Your goal: When a line of the entries contains the word "entire", report that line.

━━━ Data extracts ━━━

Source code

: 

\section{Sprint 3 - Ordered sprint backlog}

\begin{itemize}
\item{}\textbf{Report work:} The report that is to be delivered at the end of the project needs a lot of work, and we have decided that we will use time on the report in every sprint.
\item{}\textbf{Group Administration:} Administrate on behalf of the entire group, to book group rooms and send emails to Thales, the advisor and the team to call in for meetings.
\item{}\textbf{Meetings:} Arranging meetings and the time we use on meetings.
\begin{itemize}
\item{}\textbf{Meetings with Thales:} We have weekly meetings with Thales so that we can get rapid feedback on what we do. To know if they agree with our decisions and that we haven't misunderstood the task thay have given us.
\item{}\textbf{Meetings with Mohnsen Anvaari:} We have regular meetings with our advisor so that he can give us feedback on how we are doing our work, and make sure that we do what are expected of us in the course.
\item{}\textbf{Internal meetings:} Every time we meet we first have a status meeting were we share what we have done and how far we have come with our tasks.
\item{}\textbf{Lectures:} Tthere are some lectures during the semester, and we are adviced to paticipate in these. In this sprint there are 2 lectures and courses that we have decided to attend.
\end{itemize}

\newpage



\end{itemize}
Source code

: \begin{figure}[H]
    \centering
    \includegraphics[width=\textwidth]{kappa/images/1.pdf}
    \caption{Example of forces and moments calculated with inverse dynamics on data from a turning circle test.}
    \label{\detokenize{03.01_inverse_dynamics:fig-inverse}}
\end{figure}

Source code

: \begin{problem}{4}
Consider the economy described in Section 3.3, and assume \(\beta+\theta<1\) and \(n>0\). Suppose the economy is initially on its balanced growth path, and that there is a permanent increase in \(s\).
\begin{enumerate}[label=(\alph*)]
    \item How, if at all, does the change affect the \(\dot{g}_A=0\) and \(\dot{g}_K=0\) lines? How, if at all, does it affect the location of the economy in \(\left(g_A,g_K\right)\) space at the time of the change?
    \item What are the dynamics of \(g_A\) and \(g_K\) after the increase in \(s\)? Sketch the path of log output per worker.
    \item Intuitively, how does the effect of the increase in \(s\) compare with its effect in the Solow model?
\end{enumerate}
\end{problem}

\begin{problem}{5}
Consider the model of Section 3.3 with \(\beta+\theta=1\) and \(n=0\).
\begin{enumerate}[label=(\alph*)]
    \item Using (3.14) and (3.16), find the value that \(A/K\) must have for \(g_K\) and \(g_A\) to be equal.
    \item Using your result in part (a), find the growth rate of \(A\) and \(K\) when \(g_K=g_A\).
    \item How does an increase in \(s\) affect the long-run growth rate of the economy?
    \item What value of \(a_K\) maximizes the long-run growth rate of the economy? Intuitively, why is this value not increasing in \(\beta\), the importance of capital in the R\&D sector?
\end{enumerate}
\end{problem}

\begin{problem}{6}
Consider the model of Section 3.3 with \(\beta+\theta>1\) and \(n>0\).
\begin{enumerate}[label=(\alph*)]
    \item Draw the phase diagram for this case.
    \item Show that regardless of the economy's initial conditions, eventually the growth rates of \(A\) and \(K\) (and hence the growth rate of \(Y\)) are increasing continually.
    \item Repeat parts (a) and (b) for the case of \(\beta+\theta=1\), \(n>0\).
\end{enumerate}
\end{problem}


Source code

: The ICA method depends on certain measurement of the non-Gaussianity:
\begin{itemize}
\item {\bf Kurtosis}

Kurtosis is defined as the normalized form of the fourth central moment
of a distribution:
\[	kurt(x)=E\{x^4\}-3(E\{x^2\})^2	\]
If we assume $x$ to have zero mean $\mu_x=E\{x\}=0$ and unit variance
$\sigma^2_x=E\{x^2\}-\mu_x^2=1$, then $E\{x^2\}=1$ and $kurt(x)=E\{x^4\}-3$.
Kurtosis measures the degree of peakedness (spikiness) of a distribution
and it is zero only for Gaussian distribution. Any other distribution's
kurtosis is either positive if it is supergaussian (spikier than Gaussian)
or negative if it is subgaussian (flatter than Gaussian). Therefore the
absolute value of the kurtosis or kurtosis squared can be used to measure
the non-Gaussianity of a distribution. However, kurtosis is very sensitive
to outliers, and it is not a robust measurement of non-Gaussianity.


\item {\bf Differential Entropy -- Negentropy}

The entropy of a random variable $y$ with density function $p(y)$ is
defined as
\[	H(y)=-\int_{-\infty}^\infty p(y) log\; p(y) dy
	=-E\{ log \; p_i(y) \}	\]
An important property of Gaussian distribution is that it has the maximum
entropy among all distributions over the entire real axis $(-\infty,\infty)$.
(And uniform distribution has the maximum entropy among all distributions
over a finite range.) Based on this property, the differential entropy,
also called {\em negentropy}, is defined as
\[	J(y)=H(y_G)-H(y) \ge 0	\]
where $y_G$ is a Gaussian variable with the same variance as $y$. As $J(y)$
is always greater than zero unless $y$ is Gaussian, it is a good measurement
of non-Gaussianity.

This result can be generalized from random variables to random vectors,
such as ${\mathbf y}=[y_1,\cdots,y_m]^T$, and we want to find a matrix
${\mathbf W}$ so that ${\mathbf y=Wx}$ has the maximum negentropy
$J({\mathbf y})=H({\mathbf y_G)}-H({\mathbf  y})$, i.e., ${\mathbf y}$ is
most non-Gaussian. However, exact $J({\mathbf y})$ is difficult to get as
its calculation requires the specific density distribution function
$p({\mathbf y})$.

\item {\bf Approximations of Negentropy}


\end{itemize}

━━━
━━━ Data extracts ━━━

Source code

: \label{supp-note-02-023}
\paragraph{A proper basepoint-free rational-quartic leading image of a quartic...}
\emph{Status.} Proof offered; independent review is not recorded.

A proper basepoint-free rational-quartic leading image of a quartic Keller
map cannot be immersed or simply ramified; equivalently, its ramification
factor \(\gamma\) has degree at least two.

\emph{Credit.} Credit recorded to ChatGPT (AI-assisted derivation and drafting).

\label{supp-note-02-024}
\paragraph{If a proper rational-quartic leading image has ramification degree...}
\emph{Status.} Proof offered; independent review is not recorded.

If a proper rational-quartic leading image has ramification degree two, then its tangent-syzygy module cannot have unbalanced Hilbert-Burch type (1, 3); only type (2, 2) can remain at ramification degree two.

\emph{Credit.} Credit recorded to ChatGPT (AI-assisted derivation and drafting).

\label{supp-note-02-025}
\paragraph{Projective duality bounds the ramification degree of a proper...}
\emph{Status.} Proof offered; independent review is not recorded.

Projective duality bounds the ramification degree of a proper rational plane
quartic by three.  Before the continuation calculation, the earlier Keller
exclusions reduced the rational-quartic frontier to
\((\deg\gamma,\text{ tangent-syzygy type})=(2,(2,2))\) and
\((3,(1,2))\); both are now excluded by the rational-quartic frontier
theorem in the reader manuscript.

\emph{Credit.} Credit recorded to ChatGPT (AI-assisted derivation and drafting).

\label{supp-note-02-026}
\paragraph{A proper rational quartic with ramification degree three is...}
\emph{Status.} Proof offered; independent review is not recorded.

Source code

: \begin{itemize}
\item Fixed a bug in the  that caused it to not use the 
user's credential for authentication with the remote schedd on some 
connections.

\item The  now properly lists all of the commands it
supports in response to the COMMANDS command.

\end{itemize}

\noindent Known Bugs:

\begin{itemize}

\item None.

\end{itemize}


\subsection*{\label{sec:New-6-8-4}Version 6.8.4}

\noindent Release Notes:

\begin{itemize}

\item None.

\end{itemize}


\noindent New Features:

━━━

Answer space:
\item{}\textbf{Group Administration:} Administrate on behalf of the entire group, to book group rooms and send emails to Thales, the advisor and the team to call in for meetings.
entropy among all distributions over the entire real axis $(-\infty,\infty)$.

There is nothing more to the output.